Antoni Szymański (Poznań, 30 July 1894 - 11 December 1973, London) was a Polish Army general the last prewar Polish military attaché in Berlin (1932-1939). On the night of 5–6 September 1939, he left Berlin for Copenhagen, then went to Wilno via Stockholm and Helsinki. He fought against the Germans at Lwów. After the surrender of Lwów on 22 September 1939, he became a Soviet prisoner of war, and remained until 1941 in several prison camps. He was released following the Sikorski-Mayski Agreement and joined the Polish army commanded by General Władysław Anders.

==Life==
As a Prussian citizen, he fought on the Western Front during World War I (including the Battle of Verdun).

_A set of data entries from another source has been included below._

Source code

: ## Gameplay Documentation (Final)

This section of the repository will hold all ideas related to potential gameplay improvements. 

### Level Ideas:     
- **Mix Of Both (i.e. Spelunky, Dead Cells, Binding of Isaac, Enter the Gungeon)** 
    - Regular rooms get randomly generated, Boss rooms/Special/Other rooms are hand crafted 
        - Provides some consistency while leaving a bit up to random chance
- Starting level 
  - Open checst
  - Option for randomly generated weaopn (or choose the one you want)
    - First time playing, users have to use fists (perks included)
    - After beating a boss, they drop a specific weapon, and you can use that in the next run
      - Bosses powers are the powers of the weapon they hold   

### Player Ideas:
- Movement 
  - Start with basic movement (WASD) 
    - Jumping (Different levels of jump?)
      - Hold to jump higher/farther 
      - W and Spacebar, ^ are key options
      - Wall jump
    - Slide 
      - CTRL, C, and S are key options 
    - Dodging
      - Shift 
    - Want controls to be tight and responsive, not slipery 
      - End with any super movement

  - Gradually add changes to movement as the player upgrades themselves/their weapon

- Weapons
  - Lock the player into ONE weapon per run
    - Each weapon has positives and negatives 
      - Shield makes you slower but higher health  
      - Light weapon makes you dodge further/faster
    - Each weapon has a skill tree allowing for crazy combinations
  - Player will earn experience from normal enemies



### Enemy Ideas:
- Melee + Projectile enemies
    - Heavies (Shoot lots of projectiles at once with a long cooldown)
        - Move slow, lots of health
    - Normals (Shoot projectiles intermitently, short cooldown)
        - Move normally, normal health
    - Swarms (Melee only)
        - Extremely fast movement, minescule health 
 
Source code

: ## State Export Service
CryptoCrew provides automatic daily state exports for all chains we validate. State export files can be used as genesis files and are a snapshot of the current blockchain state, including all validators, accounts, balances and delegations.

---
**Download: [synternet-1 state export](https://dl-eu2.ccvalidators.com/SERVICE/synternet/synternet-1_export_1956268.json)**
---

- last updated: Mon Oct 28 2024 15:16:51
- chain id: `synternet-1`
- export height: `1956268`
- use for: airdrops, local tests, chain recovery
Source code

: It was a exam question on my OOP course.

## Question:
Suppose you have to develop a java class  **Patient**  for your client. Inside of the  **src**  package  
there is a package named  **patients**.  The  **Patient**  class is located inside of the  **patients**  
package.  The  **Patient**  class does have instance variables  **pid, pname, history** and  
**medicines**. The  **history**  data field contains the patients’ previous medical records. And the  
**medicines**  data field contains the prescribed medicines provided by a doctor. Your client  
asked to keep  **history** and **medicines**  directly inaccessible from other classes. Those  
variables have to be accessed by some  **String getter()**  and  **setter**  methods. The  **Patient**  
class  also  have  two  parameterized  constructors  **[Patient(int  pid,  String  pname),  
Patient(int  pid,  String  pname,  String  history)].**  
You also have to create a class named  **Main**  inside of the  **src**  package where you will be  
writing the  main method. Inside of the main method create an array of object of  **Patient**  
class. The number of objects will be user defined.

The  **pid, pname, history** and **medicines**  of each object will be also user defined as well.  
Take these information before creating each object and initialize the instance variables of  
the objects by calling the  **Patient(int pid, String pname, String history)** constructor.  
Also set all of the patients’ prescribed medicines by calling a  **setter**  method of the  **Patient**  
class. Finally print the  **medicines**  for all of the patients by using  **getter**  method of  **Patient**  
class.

Antoni Szymański was the last prewar Polish military attaché in Berlin (1932-1939). On the night of 5–6 September 1939, he left Berlin for Copenhagen, then went to Wilno via Stockholm and Helsinki. He fought against the Germans at Lwów. After the surrender of Lwów on 22 September 1939, he became a Soviet prisoner of war, and remained until 1941 in several prison camps. He was released following the Sikorski-Mayski Agreement and joined the Polish army commanded by General Władysław Anders.

His wife, Halina Szymańska, as a British agent, met several times during World War II with Admiral Wilhelm Canaris and Hans Bernd Gisevius in Switzerland and Italy.